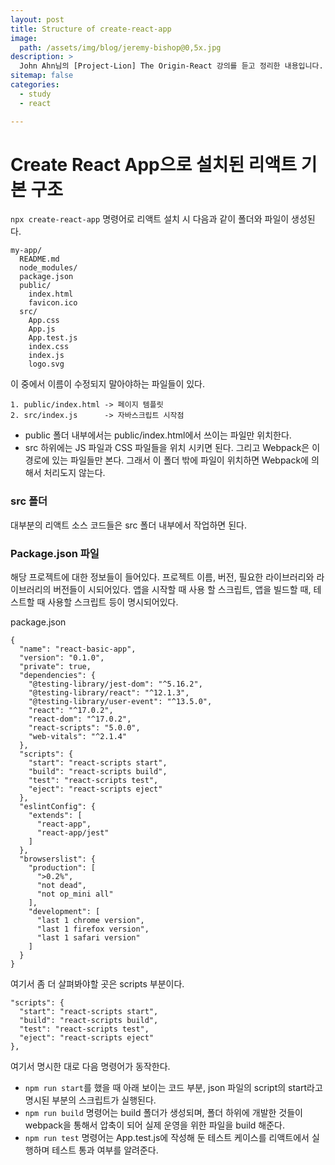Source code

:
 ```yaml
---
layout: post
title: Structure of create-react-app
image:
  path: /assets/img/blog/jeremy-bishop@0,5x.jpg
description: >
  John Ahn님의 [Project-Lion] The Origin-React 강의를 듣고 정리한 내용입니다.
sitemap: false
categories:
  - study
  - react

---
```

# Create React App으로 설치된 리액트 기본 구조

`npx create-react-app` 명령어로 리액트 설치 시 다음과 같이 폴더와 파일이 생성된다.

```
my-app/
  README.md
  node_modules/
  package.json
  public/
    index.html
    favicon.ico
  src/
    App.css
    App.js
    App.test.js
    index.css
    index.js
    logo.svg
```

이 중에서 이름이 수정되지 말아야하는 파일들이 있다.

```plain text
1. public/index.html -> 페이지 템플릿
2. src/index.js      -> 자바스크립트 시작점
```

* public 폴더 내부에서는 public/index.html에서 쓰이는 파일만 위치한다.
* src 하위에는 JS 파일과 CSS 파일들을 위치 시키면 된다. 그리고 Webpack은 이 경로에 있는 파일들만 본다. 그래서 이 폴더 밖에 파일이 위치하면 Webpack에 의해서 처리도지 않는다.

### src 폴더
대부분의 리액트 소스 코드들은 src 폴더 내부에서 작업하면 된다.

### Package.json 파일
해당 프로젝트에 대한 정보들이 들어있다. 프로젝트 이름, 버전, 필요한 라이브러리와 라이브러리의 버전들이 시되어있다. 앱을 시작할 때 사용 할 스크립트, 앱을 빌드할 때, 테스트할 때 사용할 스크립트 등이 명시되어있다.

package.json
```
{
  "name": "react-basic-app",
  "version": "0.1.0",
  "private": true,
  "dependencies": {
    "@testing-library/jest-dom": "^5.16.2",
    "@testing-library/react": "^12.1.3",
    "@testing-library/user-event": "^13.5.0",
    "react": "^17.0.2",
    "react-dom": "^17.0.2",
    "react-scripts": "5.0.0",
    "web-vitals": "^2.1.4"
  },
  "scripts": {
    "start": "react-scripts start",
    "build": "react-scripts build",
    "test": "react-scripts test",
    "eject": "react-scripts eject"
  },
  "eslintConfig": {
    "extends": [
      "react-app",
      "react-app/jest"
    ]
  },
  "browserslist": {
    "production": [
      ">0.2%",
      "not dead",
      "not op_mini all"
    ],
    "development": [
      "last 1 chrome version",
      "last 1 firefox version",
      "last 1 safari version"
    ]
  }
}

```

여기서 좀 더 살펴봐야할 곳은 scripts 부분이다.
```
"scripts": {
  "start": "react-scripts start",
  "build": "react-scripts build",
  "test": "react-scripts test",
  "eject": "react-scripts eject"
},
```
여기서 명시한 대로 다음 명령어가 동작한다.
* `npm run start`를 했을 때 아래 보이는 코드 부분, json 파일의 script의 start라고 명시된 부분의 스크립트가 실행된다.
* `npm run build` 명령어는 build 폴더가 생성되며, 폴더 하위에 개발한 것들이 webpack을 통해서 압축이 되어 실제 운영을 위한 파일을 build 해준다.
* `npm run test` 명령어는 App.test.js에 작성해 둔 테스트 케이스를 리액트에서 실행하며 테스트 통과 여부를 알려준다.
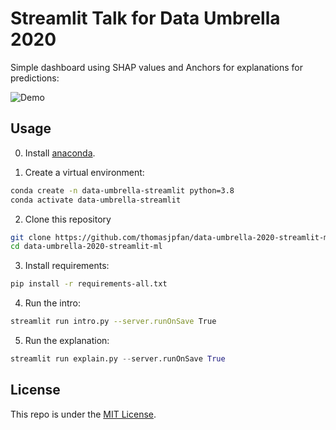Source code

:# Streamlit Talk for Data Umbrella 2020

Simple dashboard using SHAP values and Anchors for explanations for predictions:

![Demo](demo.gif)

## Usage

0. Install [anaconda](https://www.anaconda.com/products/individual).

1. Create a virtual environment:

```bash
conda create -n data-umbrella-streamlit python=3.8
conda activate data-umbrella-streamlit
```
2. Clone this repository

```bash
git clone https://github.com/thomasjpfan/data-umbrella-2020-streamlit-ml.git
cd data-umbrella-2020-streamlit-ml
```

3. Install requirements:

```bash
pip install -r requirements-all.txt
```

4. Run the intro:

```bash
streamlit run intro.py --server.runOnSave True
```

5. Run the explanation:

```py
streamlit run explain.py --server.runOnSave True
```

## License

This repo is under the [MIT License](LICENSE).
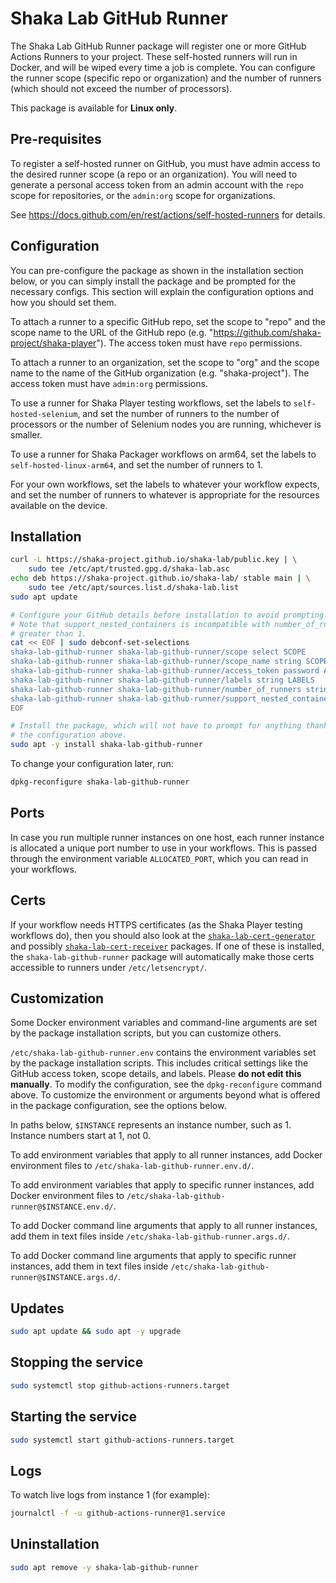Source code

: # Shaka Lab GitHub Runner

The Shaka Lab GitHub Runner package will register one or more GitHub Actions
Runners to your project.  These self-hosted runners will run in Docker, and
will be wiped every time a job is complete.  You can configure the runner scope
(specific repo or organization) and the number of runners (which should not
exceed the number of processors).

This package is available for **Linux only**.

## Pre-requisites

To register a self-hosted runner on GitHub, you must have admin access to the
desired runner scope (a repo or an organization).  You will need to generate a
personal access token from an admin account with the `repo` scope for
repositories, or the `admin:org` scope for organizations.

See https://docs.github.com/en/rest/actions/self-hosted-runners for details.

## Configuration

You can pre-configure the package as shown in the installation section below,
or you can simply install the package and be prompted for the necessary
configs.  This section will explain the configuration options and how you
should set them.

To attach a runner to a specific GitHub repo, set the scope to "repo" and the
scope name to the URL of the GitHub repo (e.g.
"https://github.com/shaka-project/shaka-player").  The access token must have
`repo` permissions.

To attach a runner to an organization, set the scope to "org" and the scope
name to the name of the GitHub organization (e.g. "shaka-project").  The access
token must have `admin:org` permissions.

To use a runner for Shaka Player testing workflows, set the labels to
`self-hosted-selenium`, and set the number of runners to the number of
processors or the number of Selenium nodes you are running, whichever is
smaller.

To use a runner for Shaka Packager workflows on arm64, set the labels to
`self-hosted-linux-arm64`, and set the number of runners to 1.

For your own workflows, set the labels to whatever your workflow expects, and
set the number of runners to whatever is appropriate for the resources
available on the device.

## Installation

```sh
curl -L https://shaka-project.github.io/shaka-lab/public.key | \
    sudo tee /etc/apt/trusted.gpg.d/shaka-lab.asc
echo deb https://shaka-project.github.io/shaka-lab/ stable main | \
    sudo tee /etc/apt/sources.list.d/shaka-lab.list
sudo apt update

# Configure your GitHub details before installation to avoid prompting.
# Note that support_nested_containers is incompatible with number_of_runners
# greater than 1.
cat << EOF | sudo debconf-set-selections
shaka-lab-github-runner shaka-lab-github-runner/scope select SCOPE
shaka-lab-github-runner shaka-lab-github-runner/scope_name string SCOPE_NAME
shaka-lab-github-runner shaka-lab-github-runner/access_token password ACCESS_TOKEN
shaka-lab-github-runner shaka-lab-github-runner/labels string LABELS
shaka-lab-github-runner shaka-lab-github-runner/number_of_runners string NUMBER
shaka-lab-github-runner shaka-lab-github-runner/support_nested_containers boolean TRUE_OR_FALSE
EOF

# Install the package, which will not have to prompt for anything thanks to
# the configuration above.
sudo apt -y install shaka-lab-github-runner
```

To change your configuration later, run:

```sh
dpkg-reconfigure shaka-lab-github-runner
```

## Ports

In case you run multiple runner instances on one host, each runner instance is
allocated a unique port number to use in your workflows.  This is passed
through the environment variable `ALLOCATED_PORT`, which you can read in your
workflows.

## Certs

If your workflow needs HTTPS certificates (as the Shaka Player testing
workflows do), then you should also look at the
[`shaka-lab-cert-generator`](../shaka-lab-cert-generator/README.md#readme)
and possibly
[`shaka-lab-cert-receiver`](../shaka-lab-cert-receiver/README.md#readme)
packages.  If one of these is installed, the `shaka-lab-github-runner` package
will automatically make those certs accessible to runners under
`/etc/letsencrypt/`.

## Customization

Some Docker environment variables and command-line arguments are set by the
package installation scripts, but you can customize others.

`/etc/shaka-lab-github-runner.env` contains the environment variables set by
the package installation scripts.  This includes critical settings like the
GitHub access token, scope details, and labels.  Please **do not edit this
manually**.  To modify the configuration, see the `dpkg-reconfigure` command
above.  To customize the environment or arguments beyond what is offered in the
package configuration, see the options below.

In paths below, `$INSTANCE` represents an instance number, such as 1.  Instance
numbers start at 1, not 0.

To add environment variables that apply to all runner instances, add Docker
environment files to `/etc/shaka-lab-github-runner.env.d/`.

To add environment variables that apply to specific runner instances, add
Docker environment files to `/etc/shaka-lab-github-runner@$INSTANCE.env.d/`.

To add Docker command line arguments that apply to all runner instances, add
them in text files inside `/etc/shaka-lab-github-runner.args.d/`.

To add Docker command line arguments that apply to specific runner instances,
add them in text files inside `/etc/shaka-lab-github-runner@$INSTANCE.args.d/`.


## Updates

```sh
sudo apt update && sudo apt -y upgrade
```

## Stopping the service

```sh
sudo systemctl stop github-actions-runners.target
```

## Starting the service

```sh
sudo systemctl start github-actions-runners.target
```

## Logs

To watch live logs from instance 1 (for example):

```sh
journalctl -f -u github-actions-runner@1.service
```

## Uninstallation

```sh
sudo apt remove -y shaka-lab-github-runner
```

::::::

- What to do
After locating the line with "이 중에서 이름이 수정되지 말아야하는 파일들이 있다." in the material above, return it and each line after it exactly, ending at the line with "부분의 스크립트가 실행된다.".

- Solution to the problem
이 중에서 이름이 수정되지 말아야하는 파일들이 있다.

```plain text
1. public/index.html -> 페이지 템플릿
2. src/index.js      -> 자바스크립트 시작점
```

* public 폴더 내부에서는 public/index.html에서 쓰이는 파일만 위치한다.
* src 하위에는 JS 파일과 CSS 파일들을 위치 시키면 된다. 그리고 Webpack은 이 경로에 있는 파일들만 본다. 그래서 이 폴더 밖에 파일이 위치하면 Webpack에 의해서 처리도지 않는다.

### src 폴더
대부분의 리액트 소스 코드들은 src 폴더 내부에서 작업하면 된다.

### Package.json 파일
해당 프로젝트에 대한 정보들이 들어있다. 프로젝트 이름, 버전, 필요한 라이브러리와 라이브러리의 버전들이 시되어있다. 앱을 시작할 때 사용 할 스크립트, 앱을 빌드할 때, 테스트할 때 사용할 스크립트 등이 명시되어있다.

package.json
```
{
  "name": "react-basic-app",
  "version": "0.1.0",
  "private": true,
  "dependencies": {
    "@testing-library/jest-dom": "^5.16.2",
    "@testing-library/react": "^12.1.3",
    "@testing-library/user-event": "^13.5.0",
    "react": "^17.0.2",
    "react-dom": "^17.0.2",
    "react-scripts": "5.0.0",
    "web-vitals": "^2.1.4"
  },
  "scripts": {
    "start": "react-scripts start",
    "build": "react-scripts build",
    "test": "react-scripts test",
    "eject": "react-scripts eject"
  },
  "eslintConfig": {
    "extends": [
      "react-app",
      "react-app/jest"
    ]
  },
  "browserslist": {
    "production": [
      ">0.2%",
      "not dead",
      "not op_mini all"
    ],
    "development": [
      "last 1 chrome version",
      "last 1 firefox version",
      "last 1 safari version"
    ]
  }
}

```

여기서 좀 더 살펴봐야할 곳은 scripts 부분이다.
```
"scripts": {
  "start": "react-scripts start",
  "build": "react-scripts build",
  "test": "react-scripts test",
  "eject": "react-scripts eject"
},
```
여기서 명시한 대로 다음 명령어가 동작한다.
* `npm run start`를 했을 때 아래 보이는 코드 부분, json 파일의 script의 start라고 명시된 부분의 스크립트가 실행된다.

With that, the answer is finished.